PROBLEM TO SOLVE:
Only one stretch of the data below is wanted: the lines starting at the one with "run dotnet test" and ending at the one with "## Production", both included, given again exactly.

[Records contained in a dataset]
== Segment start ==

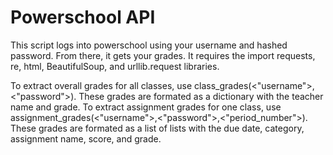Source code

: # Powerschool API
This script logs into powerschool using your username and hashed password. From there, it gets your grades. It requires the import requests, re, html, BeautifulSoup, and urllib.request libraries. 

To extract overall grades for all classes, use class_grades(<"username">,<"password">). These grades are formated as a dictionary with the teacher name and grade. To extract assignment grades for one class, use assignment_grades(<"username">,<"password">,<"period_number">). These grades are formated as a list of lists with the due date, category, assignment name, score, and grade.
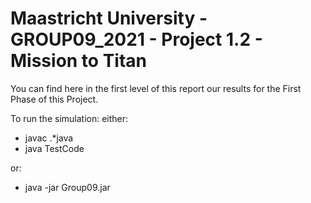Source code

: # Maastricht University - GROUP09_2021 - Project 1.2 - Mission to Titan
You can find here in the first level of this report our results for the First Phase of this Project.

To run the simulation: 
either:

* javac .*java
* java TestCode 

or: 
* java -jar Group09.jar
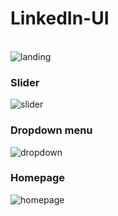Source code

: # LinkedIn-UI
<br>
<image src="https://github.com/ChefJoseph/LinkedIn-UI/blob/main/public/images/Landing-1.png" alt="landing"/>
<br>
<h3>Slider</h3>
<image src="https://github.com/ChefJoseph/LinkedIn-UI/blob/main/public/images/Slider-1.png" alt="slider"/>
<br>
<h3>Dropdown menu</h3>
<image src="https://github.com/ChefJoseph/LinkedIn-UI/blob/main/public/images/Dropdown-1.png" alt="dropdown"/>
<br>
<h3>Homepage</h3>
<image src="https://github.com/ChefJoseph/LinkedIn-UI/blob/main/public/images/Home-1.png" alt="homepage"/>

== Segment end ==
== Segment start ==

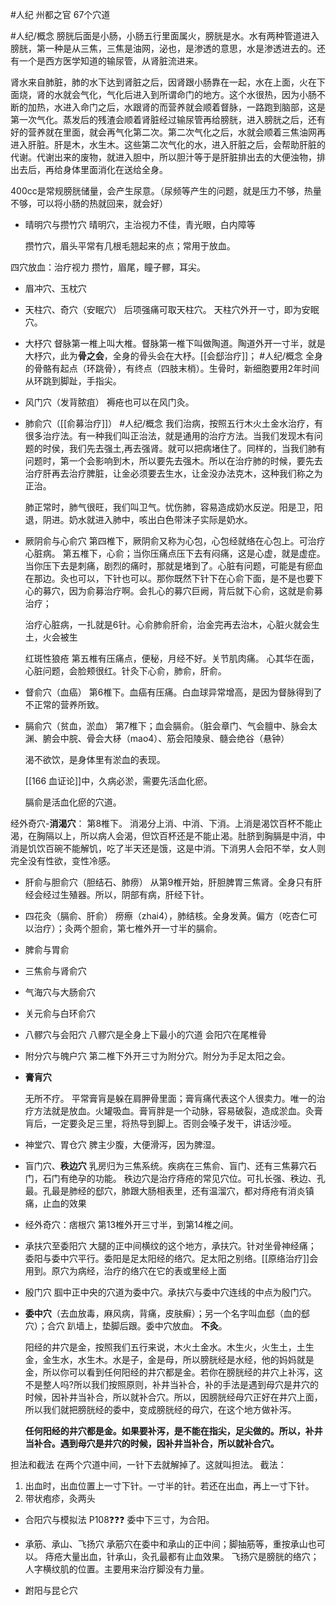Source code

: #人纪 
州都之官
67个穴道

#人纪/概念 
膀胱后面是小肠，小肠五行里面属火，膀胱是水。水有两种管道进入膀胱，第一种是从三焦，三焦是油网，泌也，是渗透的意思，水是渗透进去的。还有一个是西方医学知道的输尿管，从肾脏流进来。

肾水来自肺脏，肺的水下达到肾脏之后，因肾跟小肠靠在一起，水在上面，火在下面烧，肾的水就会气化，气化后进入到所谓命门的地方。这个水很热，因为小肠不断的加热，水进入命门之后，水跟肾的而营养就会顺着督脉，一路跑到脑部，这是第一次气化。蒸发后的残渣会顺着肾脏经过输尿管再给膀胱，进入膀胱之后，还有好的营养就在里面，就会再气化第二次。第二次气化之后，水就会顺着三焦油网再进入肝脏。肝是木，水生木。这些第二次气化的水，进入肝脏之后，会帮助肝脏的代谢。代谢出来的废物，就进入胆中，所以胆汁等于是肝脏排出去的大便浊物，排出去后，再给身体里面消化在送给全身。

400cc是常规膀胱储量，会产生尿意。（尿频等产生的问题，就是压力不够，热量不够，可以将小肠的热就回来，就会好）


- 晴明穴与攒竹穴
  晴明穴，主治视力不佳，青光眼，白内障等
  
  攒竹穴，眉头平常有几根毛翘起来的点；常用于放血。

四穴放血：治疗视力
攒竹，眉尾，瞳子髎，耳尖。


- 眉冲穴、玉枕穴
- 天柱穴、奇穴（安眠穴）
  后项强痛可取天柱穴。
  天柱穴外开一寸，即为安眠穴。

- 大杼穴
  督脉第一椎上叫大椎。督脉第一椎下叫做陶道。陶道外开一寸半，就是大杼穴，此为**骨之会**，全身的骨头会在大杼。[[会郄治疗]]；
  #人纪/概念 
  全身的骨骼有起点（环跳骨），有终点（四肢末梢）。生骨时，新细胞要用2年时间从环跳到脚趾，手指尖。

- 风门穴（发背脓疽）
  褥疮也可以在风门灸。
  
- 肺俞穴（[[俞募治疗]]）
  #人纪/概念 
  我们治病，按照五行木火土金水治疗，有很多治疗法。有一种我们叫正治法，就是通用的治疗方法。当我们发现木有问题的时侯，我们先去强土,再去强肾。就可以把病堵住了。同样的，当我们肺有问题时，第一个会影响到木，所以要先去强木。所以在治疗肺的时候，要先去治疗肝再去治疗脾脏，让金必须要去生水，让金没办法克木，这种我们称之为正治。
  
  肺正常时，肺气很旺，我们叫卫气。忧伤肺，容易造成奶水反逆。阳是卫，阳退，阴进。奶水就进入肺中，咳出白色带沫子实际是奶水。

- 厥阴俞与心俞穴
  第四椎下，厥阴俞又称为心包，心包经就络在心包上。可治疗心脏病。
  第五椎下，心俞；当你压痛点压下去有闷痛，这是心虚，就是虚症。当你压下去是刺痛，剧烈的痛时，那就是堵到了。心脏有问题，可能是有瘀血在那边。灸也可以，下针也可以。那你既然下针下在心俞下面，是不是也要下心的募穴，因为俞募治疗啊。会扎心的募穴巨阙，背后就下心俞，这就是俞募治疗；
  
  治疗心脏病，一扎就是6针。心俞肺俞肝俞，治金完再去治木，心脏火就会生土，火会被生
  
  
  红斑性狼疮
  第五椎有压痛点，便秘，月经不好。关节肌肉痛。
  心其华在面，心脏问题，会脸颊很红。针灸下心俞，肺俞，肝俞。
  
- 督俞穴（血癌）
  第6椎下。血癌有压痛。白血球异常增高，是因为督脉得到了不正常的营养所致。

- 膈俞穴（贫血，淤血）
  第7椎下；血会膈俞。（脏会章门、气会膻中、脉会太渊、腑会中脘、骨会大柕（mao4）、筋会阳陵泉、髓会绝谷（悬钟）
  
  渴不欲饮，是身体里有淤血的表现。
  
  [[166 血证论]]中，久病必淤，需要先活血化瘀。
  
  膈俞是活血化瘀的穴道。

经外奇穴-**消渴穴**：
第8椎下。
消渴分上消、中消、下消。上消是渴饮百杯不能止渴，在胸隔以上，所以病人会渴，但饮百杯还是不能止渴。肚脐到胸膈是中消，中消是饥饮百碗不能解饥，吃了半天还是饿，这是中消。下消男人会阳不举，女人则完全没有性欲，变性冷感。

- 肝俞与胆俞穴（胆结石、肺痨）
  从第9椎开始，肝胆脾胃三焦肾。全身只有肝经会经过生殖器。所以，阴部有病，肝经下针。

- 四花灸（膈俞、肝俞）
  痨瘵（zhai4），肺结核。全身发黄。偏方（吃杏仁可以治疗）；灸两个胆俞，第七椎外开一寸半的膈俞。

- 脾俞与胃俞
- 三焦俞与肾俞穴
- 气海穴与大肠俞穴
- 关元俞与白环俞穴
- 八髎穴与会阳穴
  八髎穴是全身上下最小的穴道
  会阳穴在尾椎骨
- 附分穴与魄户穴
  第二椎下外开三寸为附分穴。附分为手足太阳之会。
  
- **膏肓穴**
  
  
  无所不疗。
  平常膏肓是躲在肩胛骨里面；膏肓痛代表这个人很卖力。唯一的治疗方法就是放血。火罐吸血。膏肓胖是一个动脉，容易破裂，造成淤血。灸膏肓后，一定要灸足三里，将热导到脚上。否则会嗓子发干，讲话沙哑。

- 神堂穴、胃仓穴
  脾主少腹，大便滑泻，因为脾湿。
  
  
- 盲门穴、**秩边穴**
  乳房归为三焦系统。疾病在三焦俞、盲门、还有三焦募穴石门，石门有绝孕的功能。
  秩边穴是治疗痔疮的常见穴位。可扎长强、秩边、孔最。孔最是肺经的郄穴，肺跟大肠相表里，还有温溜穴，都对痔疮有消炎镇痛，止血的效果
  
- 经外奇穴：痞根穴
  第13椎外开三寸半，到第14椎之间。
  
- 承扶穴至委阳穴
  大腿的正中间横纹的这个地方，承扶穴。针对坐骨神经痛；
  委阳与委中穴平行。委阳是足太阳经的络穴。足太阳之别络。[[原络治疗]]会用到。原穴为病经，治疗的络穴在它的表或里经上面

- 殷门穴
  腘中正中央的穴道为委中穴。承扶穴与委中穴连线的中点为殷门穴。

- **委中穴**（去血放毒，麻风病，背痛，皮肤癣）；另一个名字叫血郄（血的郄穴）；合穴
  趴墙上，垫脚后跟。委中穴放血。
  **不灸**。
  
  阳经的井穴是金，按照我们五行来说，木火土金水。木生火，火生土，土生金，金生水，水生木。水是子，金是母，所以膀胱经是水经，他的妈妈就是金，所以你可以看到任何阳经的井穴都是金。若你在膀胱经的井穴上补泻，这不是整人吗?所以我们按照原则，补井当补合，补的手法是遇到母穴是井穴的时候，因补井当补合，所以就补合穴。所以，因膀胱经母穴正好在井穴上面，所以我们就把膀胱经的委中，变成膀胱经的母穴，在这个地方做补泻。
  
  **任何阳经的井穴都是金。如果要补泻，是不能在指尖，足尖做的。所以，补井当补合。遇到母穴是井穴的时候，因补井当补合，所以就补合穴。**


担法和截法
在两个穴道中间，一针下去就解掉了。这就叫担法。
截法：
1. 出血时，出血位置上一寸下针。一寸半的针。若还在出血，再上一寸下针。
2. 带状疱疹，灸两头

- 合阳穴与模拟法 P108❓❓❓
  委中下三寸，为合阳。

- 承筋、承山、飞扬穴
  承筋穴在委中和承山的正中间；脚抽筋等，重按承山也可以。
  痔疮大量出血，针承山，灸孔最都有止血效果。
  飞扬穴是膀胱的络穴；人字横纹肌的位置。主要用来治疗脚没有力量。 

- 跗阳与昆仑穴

== Segment end ==
== Segment start ==

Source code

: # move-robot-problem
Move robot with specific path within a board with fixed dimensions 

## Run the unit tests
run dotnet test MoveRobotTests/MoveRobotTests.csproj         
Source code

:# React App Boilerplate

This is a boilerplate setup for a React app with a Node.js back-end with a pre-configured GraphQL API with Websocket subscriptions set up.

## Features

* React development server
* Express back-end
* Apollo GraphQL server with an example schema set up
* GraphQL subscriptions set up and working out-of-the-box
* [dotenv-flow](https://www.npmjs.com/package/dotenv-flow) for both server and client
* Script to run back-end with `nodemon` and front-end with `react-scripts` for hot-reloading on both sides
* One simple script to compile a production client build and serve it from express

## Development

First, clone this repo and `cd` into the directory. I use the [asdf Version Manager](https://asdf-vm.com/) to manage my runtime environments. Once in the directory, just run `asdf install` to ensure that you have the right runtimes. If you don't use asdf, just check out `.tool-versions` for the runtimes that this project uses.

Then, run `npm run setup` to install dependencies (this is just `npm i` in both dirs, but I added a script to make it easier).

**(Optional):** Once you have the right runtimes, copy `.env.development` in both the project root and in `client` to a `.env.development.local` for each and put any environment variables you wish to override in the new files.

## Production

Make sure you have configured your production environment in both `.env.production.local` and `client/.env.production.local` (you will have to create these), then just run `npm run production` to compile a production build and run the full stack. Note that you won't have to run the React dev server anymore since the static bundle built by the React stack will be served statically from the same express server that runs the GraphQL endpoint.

== Segment end ==

FINISHED EXERCISE:
run dotnet test MoveRobotTests/MoveRobotTests.csproj         
Source code

:# React App Boilerplate

This is a boilerplate setup for a React app with a Node.js back-end with a pre-configured GraphQL API with Websocket subscriptions set up.

## Features

* React development server
* Express back-end
* Apollo GraphQL server with an example schema set up
* GraphQL subscriptions set up and working out-of-the-box
* [dotenv-flow](https://www.npmjs.com/package/dotenv-flow) for both server and client
* Script to run back-end with `nodemon` and front-end with `react-scripts` for hot-reloading on both sides
* One simple script to compile a production client build and serve it from express

## Development

First, clone this repo and `cd` into the directory. I use the [asdf Version Manager](https://asdf-vm.com/) to manage my runtime environments. Once in the directory, just run `asdf install` to ensure that you have the right runtimes. If you don't use asdf, just check out `.tool-versions` for the runtimes that this project uses.

Then, run `npm run setup` to install dependencies (this is just `npm i` in both dirs, but I added a script to make it easier).

**(Optional):** Once you have the right runtimes, copy `.env.development` in both the project root and in `client` to a `.env.development.local` for each and put any environment variables you wish to override in the new files.

## Production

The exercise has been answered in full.